• _How to complete this task_: State how many lines of the records contain the string "newcommand", and give no other information.
____ Record extracts
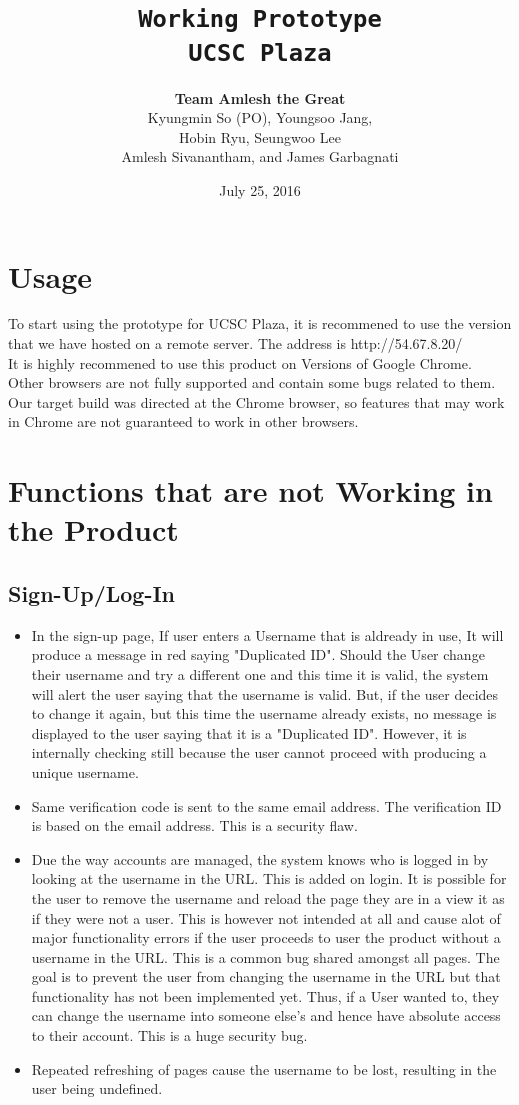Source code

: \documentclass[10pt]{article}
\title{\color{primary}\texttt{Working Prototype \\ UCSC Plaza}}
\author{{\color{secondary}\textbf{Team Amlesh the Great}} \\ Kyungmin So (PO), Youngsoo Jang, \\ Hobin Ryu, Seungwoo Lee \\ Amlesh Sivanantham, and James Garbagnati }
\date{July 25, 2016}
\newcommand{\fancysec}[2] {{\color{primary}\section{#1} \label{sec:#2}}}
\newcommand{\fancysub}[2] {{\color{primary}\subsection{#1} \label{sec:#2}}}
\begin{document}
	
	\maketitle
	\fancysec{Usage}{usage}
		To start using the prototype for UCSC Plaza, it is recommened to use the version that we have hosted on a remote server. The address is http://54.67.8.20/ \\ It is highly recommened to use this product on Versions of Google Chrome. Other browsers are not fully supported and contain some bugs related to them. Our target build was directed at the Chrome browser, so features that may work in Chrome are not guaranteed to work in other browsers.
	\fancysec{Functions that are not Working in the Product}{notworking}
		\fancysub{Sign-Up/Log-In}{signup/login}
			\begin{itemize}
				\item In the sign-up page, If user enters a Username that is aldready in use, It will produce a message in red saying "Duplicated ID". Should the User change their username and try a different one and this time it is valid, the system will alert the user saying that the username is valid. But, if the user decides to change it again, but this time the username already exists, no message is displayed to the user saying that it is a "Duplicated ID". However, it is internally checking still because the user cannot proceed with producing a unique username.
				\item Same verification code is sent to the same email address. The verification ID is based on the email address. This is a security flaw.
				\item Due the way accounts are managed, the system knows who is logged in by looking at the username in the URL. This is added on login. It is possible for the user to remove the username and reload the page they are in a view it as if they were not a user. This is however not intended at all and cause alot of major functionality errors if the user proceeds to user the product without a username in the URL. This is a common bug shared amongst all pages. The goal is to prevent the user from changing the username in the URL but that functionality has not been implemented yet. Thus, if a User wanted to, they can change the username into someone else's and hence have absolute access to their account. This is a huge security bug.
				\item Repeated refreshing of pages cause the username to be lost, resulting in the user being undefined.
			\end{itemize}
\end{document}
________
• _Exercise output_: 2